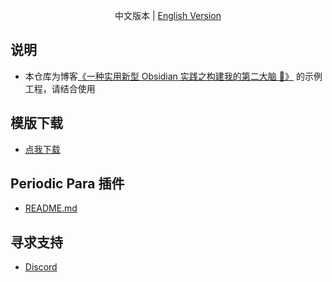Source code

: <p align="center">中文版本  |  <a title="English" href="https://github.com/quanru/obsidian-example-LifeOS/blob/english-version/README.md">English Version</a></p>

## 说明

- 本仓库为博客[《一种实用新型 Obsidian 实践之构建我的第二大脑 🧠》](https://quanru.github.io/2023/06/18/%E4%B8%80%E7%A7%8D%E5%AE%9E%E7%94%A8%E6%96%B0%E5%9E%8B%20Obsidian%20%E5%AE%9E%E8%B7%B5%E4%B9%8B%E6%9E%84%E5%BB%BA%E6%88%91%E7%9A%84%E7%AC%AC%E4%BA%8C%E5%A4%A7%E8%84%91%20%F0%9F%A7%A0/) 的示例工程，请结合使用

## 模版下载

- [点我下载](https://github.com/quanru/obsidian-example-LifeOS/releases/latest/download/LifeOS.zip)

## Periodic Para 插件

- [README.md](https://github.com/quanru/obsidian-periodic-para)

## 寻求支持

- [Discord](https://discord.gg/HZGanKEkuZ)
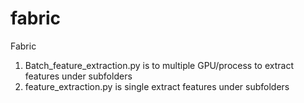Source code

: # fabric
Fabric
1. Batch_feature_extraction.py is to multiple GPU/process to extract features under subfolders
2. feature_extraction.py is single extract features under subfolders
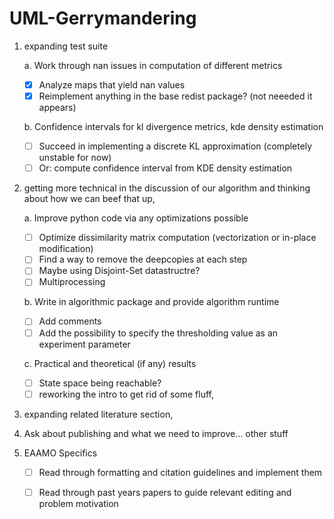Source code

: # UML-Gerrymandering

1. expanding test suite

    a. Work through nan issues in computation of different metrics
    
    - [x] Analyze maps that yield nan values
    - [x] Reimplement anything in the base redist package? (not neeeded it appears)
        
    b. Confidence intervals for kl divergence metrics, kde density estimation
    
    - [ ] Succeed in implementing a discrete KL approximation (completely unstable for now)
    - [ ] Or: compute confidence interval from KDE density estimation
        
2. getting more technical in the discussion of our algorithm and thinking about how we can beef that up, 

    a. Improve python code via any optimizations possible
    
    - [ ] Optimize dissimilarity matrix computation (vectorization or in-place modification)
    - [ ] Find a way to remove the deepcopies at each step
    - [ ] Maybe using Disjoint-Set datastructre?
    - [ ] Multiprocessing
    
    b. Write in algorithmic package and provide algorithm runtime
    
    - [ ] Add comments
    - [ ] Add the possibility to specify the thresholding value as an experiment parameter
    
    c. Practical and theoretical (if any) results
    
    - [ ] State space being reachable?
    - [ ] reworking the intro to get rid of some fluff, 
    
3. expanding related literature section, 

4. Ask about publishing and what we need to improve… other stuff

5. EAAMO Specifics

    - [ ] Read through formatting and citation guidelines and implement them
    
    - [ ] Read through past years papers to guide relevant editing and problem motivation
_ _ _ _ _
Only the lines containing "subfolders" are needed; copy each of them from the data.

*Answer for the task*
1. Batch_feature_extraction.py is to multiple GPU/process to extract features under subfolders
2. feature_extraction.py is single extract features under subfolders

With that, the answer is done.